In the entries that follow, find the line containing "der Grundstücke oder"; from there, copy every line exactly through the line containing "(4) Ergeben sich".

Top of Entries provided

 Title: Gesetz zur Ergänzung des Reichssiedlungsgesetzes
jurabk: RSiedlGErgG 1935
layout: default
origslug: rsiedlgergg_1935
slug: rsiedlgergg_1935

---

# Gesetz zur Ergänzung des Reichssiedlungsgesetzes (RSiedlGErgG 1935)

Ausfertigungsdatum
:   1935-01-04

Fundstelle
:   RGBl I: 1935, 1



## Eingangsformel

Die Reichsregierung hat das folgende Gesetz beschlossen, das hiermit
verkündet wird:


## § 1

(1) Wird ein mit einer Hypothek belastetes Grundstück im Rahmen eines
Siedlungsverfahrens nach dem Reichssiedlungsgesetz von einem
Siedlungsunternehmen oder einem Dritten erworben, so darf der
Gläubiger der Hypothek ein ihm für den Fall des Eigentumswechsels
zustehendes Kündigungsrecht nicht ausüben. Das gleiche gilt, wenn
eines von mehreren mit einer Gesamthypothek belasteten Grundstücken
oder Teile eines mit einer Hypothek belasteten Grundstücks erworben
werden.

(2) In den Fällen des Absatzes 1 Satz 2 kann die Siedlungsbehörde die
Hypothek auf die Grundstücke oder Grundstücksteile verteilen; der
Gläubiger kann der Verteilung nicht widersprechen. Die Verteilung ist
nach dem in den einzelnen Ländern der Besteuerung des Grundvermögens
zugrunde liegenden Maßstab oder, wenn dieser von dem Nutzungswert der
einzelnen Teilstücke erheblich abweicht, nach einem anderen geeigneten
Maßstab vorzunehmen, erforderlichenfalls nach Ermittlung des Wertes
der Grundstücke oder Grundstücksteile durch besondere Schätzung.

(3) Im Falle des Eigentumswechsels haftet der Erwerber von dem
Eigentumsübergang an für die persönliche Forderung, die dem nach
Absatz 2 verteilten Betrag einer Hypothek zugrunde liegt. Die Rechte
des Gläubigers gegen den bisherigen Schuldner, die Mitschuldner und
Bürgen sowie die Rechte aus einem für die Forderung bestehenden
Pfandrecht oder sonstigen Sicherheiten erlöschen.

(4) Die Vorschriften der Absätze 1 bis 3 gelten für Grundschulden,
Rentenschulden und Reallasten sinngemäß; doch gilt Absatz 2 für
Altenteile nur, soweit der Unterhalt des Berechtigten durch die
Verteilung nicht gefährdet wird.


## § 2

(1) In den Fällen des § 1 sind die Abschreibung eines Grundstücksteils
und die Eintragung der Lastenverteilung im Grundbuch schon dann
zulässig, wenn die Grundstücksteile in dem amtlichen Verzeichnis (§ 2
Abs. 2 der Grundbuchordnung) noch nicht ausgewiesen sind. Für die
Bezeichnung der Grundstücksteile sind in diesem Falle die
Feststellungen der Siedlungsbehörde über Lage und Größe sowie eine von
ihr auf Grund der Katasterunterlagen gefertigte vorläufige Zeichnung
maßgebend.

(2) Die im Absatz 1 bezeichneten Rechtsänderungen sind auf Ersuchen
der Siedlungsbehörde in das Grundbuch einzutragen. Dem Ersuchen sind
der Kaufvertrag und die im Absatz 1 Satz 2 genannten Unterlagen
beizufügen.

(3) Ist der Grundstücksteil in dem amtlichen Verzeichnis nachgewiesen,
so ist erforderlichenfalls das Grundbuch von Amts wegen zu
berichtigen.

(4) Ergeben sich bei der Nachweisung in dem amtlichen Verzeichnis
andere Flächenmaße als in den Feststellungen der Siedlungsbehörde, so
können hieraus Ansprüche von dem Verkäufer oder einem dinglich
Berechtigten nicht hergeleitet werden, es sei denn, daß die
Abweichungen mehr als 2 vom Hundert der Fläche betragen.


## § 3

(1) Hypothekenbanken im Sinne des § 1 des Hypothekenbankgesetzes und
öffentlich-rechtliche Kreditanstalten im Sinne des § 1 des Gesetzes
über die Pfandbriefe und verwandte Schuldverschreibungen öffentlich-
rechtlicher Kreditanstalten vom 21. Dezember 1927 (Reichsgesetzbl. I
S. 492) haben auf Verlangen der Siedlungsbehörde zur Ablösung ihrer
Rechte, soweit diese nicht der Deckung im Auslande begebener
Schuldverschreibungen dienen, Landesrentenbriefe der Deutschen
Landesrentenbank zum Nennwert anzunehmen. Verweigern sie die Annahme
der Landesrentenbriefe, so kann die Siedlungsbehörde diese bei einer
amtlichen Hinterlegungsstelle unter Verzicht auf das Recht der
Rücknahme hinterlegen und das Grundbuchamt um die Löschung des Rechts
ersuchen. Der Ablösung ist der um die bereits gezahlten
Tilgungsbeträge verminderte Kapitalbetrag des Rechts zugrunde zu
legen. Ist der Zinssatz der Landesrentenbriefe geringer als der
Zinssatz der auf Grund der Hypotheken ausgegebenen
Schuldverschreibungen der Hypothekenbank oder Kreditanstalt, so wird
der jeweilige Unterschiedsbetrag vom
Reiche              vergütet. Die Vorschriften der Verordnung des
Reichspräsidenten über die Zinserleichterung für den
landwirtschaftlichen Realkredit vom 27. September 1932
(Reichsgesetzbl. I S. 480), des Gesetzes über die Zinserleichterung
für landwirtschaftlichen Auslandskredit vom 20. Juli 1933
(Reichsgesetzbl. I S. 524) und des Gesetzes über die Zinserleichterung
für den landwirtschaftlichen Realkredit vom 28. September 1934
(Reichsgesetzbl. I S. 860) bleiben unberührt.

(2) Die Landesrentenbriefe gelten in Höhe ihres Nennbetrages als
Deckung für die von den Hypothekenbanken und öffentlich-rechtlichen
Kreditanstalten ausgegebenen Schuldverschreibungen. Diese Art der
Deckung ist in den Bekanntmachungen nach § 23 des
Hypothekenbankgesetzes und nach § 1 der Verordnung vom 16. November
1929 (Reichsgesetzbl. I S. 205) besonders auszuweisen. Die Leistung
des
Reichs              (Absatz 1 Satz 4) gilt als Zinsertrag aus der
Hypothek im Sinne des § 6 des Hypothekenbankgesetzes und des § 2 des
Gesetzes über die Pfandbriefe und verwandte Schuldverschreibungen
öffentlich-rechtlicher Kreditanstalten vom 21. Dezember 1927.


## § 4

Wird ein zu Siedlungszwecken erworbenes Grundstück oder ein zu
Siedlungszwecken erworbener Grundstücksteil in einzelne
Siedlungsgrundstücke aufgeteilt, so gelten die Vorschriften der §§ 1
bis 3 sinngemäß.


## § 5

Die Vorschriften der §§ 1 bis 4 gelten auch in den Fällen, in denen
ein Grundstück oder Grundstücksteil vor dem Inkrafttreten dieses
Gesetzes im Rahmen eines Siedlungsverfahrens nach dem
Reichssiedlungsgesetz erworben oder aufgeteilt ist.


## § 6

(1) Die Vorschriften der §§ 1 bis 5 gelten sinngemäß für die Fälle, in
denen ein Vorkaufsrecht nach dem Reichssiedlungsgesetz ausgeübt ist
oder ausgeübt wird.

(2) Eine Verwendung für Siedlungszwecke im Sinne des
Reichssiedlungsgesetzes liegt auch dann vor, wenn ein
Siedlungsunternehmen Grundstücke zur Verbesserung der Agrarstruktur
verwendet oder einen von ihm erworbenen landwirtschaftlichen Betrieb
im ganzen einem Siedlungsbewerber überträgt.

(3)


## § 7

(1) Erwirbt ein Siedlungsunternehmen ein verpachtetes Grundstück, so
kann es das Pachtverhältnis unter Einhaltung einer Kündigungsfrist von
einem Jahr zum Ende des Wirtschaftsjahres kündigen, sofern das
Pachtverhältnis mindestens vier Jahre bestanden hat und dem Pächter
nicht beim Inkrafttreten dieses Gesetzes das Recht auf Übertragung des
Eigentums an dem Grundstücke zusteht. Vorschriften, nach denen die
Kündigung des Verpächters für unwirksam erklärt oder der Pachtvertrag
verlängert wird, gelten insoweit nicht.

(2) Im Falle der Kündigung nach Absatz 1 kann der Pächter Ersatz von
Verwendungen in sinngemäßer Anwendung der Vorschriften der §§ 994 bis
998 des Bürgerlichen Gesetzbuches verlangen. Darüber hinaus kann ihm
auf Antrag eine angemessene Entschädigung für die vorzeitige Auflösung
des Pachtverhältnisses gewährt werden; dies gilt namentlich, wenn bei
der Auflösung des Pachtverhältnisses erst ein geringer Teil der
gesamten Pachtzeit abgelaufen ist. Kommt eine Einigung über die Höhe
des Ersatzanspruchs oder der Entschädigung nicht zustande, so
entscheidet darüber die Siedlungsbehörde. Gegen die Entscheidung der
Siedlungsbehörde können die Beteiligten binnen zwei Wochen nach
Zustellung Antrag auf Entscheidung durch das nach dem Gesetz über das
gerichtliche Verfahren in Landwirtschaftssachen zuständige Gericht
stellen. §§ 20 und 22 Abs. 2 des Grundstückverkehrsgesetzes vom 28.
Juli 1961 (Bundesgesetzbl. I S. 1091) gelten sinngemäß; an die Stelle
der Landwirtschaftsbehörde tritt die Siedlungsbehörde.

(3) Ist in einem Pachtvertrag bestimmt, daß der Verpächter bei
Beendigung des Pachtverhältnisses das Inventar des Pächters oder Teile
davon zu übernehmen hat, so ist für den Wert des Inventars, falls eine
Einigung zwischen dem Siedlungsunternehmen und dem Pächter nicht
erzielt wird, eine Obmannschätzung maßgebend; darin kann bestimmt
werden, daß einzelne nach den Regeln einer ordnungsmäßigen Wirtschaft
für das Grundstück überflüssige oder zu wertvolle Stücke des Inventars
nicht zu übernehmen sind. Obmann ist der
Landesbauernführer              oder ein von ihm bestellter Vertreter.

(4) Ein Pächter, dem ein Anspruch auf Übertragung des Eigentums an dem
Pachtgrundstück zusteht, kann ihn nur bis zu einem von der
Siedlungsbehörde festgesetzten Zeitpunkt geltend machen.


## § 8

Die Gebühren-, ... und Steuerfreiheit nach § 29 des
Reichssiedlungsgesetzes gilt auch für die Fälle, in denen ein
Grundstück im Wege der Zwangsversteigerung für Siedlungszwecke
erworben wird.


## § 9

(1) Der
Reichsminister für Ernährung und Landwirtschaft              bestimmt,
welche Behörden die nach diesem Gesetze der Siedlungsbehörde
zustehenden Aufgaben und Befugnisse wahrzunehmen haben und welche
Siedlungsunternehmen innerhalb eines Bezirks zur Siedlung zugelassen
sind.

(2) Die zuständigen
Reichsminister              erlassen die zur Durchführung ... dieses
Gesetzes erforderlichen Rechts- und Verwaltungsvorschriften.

Bottom of Entries provided

Answer area ->
der Grundstücke oder Grundstücksteile durch besondere Schätzung.

(3) Im Falle des Eigentumswechsels haftet der Erwerber von dem
Eigentumsübergang an für die persönliche Forderung, die dem nach
Absatz 2 verteilten Betrag einer Hypothek zugrunde liegt. Die Rechte
des Gläubigers gegen den bisherigen Schuldner, die Mitschuldner und
Bürgen sowie die Rechte aus einem für die Forderung bestehenden
Pfandrecht oder sonstigen Sicherheiten erlöschen.

(4) Die Vorschriften der Absätze 1 bis 3 gelten für Grundschulden,
Rentenschulden und Reallasten sinngemäß; doch gilt Absatz 2 für
Altenteile nur, soweit der Unterhalt des Berechtigten durch die
Verteilung nicht gefährdet wird.


## § 2

(1) In den Fällen des § 1 sind die Abschreibung eines Grundstücksteils
und die Eintragung der Lastenverteilung im Grundbuch schon dann
zulässig, wenn die Grundstücksteile in dem amtlichen Verzeichnis (§ 2
Abs. 2 der Grundbuchordnung) noch nicht ausgewiesen sind. Für die
Bezeichnung der Grundstücksteile sind in diesem Falle die
Feststellungen der Siedlungsbehörde über Lage und Größe sowie eine von
ihr auf Grund der Katasterunterlagen gefertigte vorläufige Zeichnung
maßgebend.

(2) Die im Absatz 1 bezeichneten Rechtsänderungen sind auf Ersuchen
der Siedlungsbehörde in das Grundbuch einzutragen. Dem Ersuchen sind
der Kaufvertrag und die im Absatz 1 Satz 2 genannten Unterlagen
beizufügen.

(3) Ist der Grundstücksteil in dem amtlichen Verzeichnis nachgewiesen,
so ist erforderlichenfalls das Grundbuch von Amts wegen zu
berichtigen.

(4) Ergeben sich bei der Nachweisung in dem amtlichen Verzeichnis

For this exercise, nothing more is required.